[[ RECORDS PROVIDED, beginning ]]
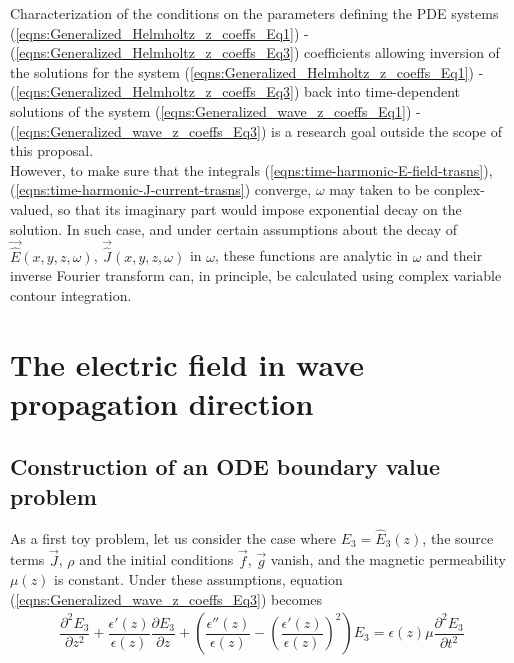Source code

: \documentclass[12pt,twoside]{report}
\begin{document}
Characterization of the conditions on the parameters defining the PDE systems (\ref{eqns:Generalized_Helmholtz_z_coeffs_Eq1}) -
(\ref{eqns:Generalized_Helmholtz_z_coeffs_Eq3}) coefficients allowing inversion of the solutions for the system (\ref{eqns:Generalized_Helmholtz_z_coeffs_Eq1}) -
(\ref{eqns:Generalized_Helmholtz_z_coeffs_Eq3}) back into time-dependent solutions of the system (\ref{eqns:Generalized_wave_z_coeffs_Eq1}) -   (\ref{eqns:Generalized_wave_z_coeffs_Eq3})
is a research goal outside the scope of this proposal. \\ However, to make sure that the integrals (\ref{eqns:time-harmonic-E-field-trasns}), (\ref{eqns:time-harmonic-J-current-trasns}) converge, $\omega$ may taken to be conplex-valued, so that its imaginary part would impose exponential decay on the solution. In such case, and under certain assumptions about the decay of $\overrightarrow{\hat{E}}(x,y,z,\omega)$, $\overrightarrow{\hat{J}}(x,y,z,\omega)$ in $\omega$, these functions are analytic in $\omega$ and their inverse Fourier transform can, in principle, be calculated using complex variable contour integration.

\chapter{The electric field in wave propagation direction}

\section{Construction of an ODE boundary value problem}
As a first toy problem, let us consider the case where $E_3 = \hat{E}_3(z)$, the source terms $\overrightarrow{J}$, $\rho$ and the initial conditions $\overrightarrow{f}$, $\overrightarrow{g}$ vanish, and the magnetic permeability $\mu(z)$ is constant.  Under these assumptions, equation (\ref{eqns:Generalized_wave_z_coeffs_Eq3}) becomes
\begin{align}
\label{eqns:1-D-spatio-temporal-E3_z}
\dfrac{\partial^2 E_3}{\partial z^2} + \dfrac{\epsilon'(z)}{\epsilon(z)}\dfrac{\partial E_3}{\partial z} + \left( \dfrac{\epsilon''(z)}{\epsilon(z)}-\left( \dfrac{\epsilon'(z)}{\epsilon(z)}\right)^2 \right)E_3   = \epsilon(z)\mu\dfrac{\partial ^2 E_3}{\partial t^2}
\end{align}
\end{document}

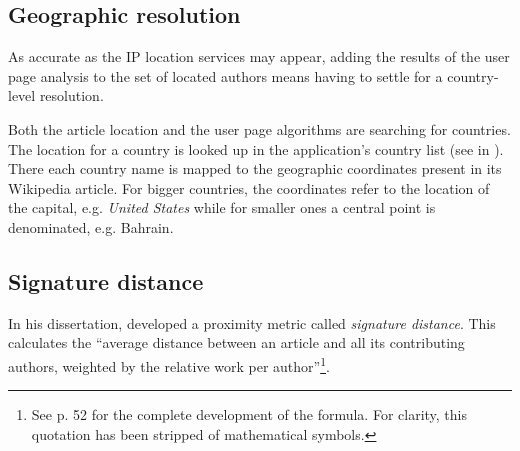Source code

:
\subsection{Geographic resolution}\label{sub:resolution}

As accurate as the IP location services may appear, adding the results of the user page analysis to the set of located authors means having to settle for a country-level resolution.

Both the article location and the user page algorithms are searching for countries.
The location for a country is looked up in the application's country list (see  in ).
There each country name is mapped to the geographic coordinates present in its Wikipedia article.
For bigger countries, the coordinates refer to the location of the capital, e.g. \emph{United States} while for smaller ones a central point is denominated, e.g. Bahrain.



\subsection{Signature distance}

In his dissertation, \textcite{hardy2011volunteered} developed a proximity metric called \emph{signature distance}.
This calculates the ``average distance between an article and all its contributing authors, weighted by the relative work
per author''\footnote{See p. 52 for the complete development of the formula. For clarity, this quotation has been stripped of mathematical symbols.}.

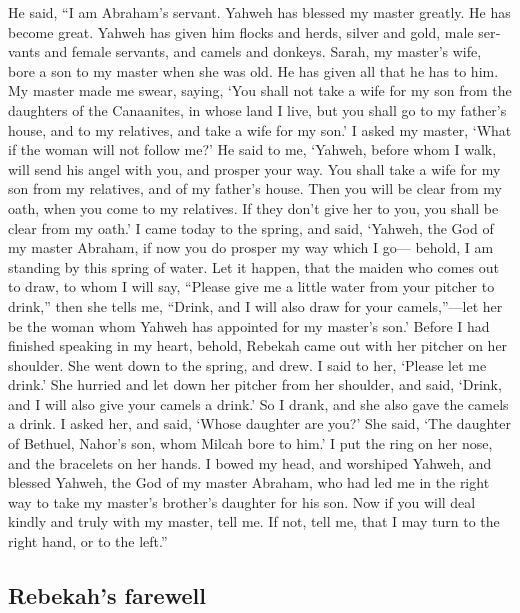 \begin{paracol}{2}
\begin{otherlanguage}{english}
 He said, ``I am Abraham's servant. 
Yahweh has blessed my master greatly. He has become great. Yahweh has
given him flocks and herds, silver and gold, male servants and female
servants, and camels and donkeys.  Sarah, my master's
wife, bore a son to my master when she was old. He has given all that he
has to him.  My master made me swear, saying, `You shall
not take a wife for my son from the daughters of the Canaanites, in
whose land I live,  but you shall go to my father's
house, and to my relatives, and take a wife for my son.' 
I asked my master, `What if the woman will not follow me?'
 He said to me, `Yahweh, before whom I walk, will send
his angel with you, and prosper your way. You shall take a wife for my
son from my relatives, and of my father's house.  Then
you will be clear from my oath, when you come to my relatives. If they
don't give her to you, you shall be clear from my oath.' 
I came today to the spring, and said, `Yahweh, the God of my master
Abraham, if now you do prosper my way which I go--- 
behold, I am standing by this spring of water. Let it happen, that the
maiden who comes out to draw, to whom I will say, ``Please give me a
little water from your pitcher to drink,''  then she
tells me, ``Drink, and I will also draw for your camels,''---let her be
the woman whom Yahweh has appointed for my master's son.'
 Before I had finished speaking in my heart, behold,
Rebekah came out with her pitcher on her shoulder. She went down to the
spring, and drew. I said to her, `Please let me drink.' 
She hurried and let down her pitcher from her shoulder, and said,
`Drink, and I will also give your camels a drink.' So I drank, and she
also gave the camels a drink.  I asked her, and said,
`Whose daughter are you?' She said, `The daughter of Bethuel, Nahor's
son, whom Milcah bore to him.' I put the ring on her nose, and the
bracelets on her hands.  I bowed my head, and worshiped
Yahweh, and blessed Yahweh, the God of my master Abraham, who had led me
in the right way to take my master's brother's daughter for his son.
 Now if you will deal kindly and truly with my master,
tell me. If not, tell me, that I may turn to the right hand, or to the
left.''

\hypertarget{rebekahs-farewell}{%
\subsection{Rebekah's farewell}\label{rebekahs-farewell}}


\end{otherlanguage}
\end{paracol}
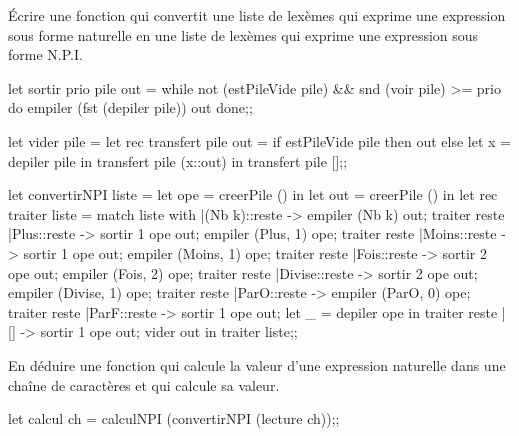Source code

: \begin{question}{}{}
Écrire une fonction  qui convertit une liste de lexèmes qui exprime une expression sous forme naturelle en une liste de lexèmes qui exprime une expression sous forme N.P.I.

\reponse

\begin{ocaml}
let sortir prio pile out =
    while not (estPileVide pile) && snd (voir pile) >= prio do
       empiler (fst (depiler pile)) out done;;  
       
let vider pile =
   let rec transfert pile out =
      if estPileVide pile
      then out
      else let x = depiler pile in transfert pile (x::out)
   in transfert pile [];;  
\end{ocaml}
\newpage           
\begin{ocaml}
let convertirNPI liste =
   let ope = creerPile () in
   let out = creerPile () in
   let rec traiter liste =
      match liste with
      |(Nb k)::reste -> empiler (Nb k) out; 
                        traiter reste
      |Plus::reste -> sortir 1 ope out;
                      empiler (Plus, 1) ope;
                      traiter reste
      |Moins::reste -> sortir 1 ope out;
                       empiler (Moins, 1) ope;
                       traiter reste
      |Fois::reste -> sortir 2 ope out;
                      empiler (Fois, 2) ope;
                      traiter reste
      |Divise::reste -> sortir 2 ope out;
                        empiler (Divise, 1) ope;
                        traiter reste
      |ParO::reste -> empiler (ParO, 0) ope; 
                      traiter reste
      |ParF::reste -> sortir 1 ope out;
                      let _ = depiler ope in traiter reste
      |[] -> sortir 1 ope out;
             vider out
   in traiter liste;;
\end{ocaml}
\end{question}
\begin{question}{}{}
En déduire une fonction  qui calcule la valeur d'une expression naturelle dans une chaîne de caractères et qui calcule sa valeur.

\reponse

\begin{ocaml}
let calcul ch =
   calculNPI (convertirNPI (lecture ch));;
\end{ocaml}
\end{question}
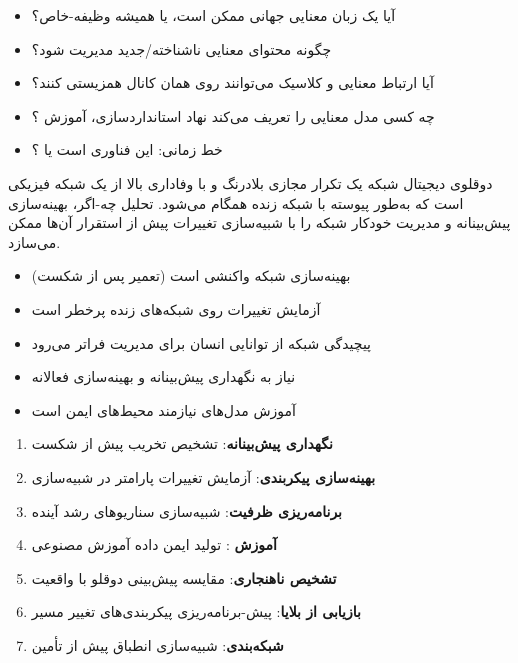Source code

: \begin{itemize}
\tightlist
\item
  آیا یک زبان معنایی جهانی ممکن است، یا همیشه وظیفه-خاص؟
\item
  چگونه محتوای معنایی ناشناخته/\allowbreak{}جدید مدیریت شود؟
\item
  آیا ارتباط معنایی و کلاسیک می‌توانند روی همان کانال همزیستی کنند؟
\item
  چه کسی مدل معنایی را تعریف می‌کند  نهاد استانداردسازی، آموزش ؟
\item
  خط زمانی: این فناوری  است یا ؟
\end{itemize}



\CNchained{}

\CNchained{}

دوقلوی دیجیتال شبکه یک تکرار مجازی بلادرنگ و با وفاداری بالا از یک شبکه فیزیکی است که به‌طور پیوسته با شبکه زنده همگام می‌شود. تحلیل چه-اگر، بهینه‌سازی پیش‌بینانه و مدیریت خودکار شبکه را با شبیه‌سازی تغییرات پیش از استقرار آن‌ها ممکن می‌سازد.


\begin{itemize}
\tightlist
\item
  بهینه‌سازی شبکه واکنشی است (تعمیر پس از شکست)
\item
  آزمایش تغییرات روی شبکه‌های زنده پرخطر است
\item
  پیچیدگی شبکه  از توانایی انسان برای مدیریت فراتر می‌رود
\item
  نیاز به نگهداری پیش‌بینانه و بهینه‌سازی فعالانه
\item
  آموزش مدل‌های  نیازمند محیط‌های ایمن است
\end{itemize}





\begin{enumerate}
\def\labelenumi{\arabic{enumi}.}
\tightlist
\item
  \textbf{نگهداری پیش‌بینانه}: تشخیص تخریب پیش از شکست
\item
  \textbf{بهینه‌سازی پیکربندی}: آزمایش تغییرات پارامتر در شبیه‌سازی
\item
  \textbf{برنامه‌ریزی ظرفیت}: شبیه‌سازی سناریوهای رشد آینده
\item
  \textbf{آموزش }: تولید ایمن داده آموزش مصنوعی
\item
  \textbf{تشخیص ناهنجاری}: مقایسه پیش‌بینی دوقلو با واقعیت
\item
  \textbf{بازیابی از بلایا}: پیش-برنامه‌ریزی پیکربندی‌های تغییر مسیر
\item
  \textbf{شبکه‌بندی}: شبیه‌سازی انطباق  پیش از تأمین
\end{enumerate}

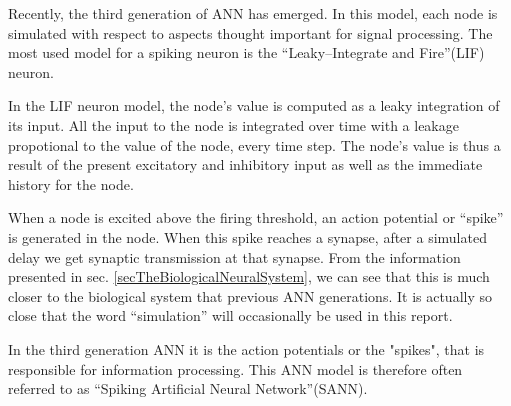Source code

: %
%

Recently, the third generation of ANN has emerged. In this model, each node is simulated with respect to aspects thought important for signal processing\cite{Maass97networksof}.
The most used model for a spiking neuron is the ``Leaky--Integrate and Fire''(LIF) neuron\cite{florian03}. 

In the LIF neuron model, the node's value is computed as a leaky integration of its input. 
All the input to the node is integrated over time with a leakage propotional to the value of the node, every time step.
The node's value is thus a result of the present excitatory and inhibitory input as well as the immediate history for the node.

When a node is excited above the firing threshold, an action potential or ``spike'' is generated in the node. 
When this spike reaches a synapse, after a simulated delay we get synaptic transmission at that synapse.
From the information presented in sec. \ref{secTheBiologicalNeuralSystem}, we can see that this is much closer to the biological system that previous ANN generations.
It is actually so close that the word ``simulation'' will occasionally be used in this report.  	%

In the third generation ANN it is the action potentials or the "spikes", that is responsible for information processing.  %
This ANN model is therefore often referred to as ``Spiking Artificial Neural Network''(SANN).














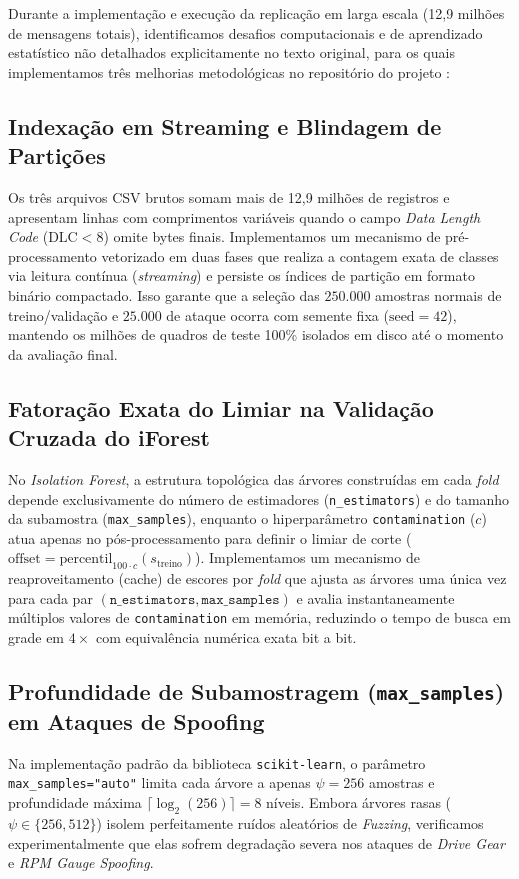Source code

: \documentclass[conference]{IEEEtran}
\begin{document}
Durante a implementação e execução da replicação em larga escala (12,9 milhões de mensagens totais), identificamos desafios computacionais e de aprendizado estatístico não detalhados explicitamente no texto original, para os quais implementamos três melhorias metodológicas no repositório do projeto \cite{repo_replication}:

\subsection{Indexação em Streaming e Blindagem de Partições}
Os três arquivos CSV brutos somam mais de 12,9 milhões de registros e apresentam linhas com comprimentos variáveis quando o campo \textit{Data Length Code} ($\text{DLC} < 8$) omite bytes finais. Implementamos um mecanismo de pré-processamento vetorizado em duas fases que realiza a contagem exata de classes via leitura contínua (\textit{streaming}) e persiste os índices de partição em formato binário compactado. Isso garante que a seleção das $250.000$ amostras normais de treino/validação e $25.000$ de ataque ocorra com semente fixa ($\text{seed}=42$), mantendo os milhões de quadros de teste 100\% isolados em disco até o momento da avaliação final.

\subsection{Fatoração Exata do Limiar na Validação Cruzada do iForest}
No \textit{Isolation Forest}, a estrutura topológica das árvores construídas em cada \textit{fold} depende exclusivamente do número de estimadores (\texttt{n\_estimators}) e do tamanho da subamostra (\texttt{max\_samples}), enquanto o hiperparâmetro \texttt{contamination} ($c$) atua apenas no pós-processamento para definir o limiar de corte ($\text{offset} = \text{percentil}_{100 \cdot c}(s_{\text{treino}})$). Implementamos um mecanismo de reaproveitamento (cache) de escores por \textit{fold} que ajusta as árvores uma única vez para cada par $(\texttt{n\_estimators}, \texttt{max\_samples})$ e avalia instantaneamente múltiplos valores de \texttt{contamination} em memória, reduzindo o tempo de busca em grade em $4\times$ com equivalência numérica exata bit a bit.

\subsection{Profundidade de Subamostragem (\texttt{max\_samples}) em Ataques de Spoofing}
Na implementação padrão da biblioteca \texttt{scikit-learn}, o parâmetro \texttt{max\_samples="auto"} limita cada árvore a apenas $\psi = 256$ amostras e profundidade máxima $\lceil \log_2(256) \rceil = 8$ níveis. Embora árvores rasas ($\psi \in \{256, 512\}$) isolem perfeitamente ruídos aleatórios de \textit{Fuzzing}, verificamos experimentalmente que elas sofrem degradação severa nos ataques de \textit{Drive Gear} e \textit{RPM Gauge Spoofing}.
\end{document}
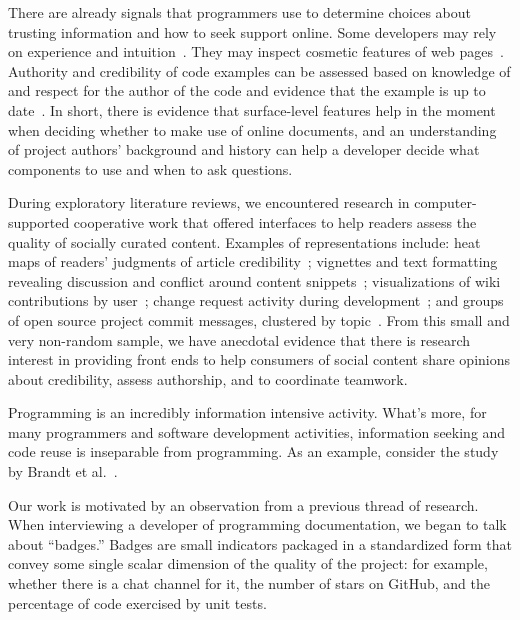 There are already signals that programmers use to determine choices about trusting information and how to seek support online.
Some developers may rely on experience and intuition~\cite{storey_revolution_2014}.
They may inspect cosmetic features of web pages~\cite{brandt_two_2009}.
Authority and credibility of code examples can be assessed based on knowledge of and respect for the author of the code and evidence that the example is up to date~\cite{robillard_field_2011}.
In short, there is evidence that surface-level features help in the moment when deciding whether to make use of online documents, and an understanding of project authors' background and history can help a developer decide what components to use and when to ask questions.

During exploratory literature reviews, we encountered research in computer-supported cooperative work that offered interfaces to help readers assess the quality of socially curated content.
Examples of representations include: heat maps of readers' judgments of article credibility~\cite{pirolli_so_2009};
vignettes and text formatting revealing discussion and conflict around content snippets~\cite{towne_your_2013,borra_societal_2015};
visualizations of wiki contributions by user~\cite{arazy_recognizing_2010};
change request activity during development~\cite{begel_codebook_2010};
and groups of open source project commit messages, clustered by topic~\cite{hindle_whats_2009}.
From this small and very non-random sample, we have anecdotal evidence that there is research interest in providing front ends to help consumers of social content share opinions about credibility, assess authorship, and to coordinate teamwork.

Programming is an incredibly information intensive activity.
What's more, for many programmers and software development activities, information seeking and code reuse is inseparable from programming.
As an example, consider the study by Brandt et al.~\cite{brandt_two_2009}.

Our work is motivated by an observation from a previous thread of research.
When interviewing a developer of programming documentation, we began to talk about ``badges.''
Badges are small indicators packaged in a standardized form that convey some single scalar dimension of the quality of the project:
for example, whether there is a chat channel for it, the number of stars on GitHub, and the percentage of code exercised by unit tests.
[[ RECORDS PROVIDED, end ]]
Copy out each line of the records that holds the string "convertirNPI".

SOLUTION TO THIS EXERCISE:
let convertirNPI liste =
   calculNPI (convertirNPI (lecture ch));;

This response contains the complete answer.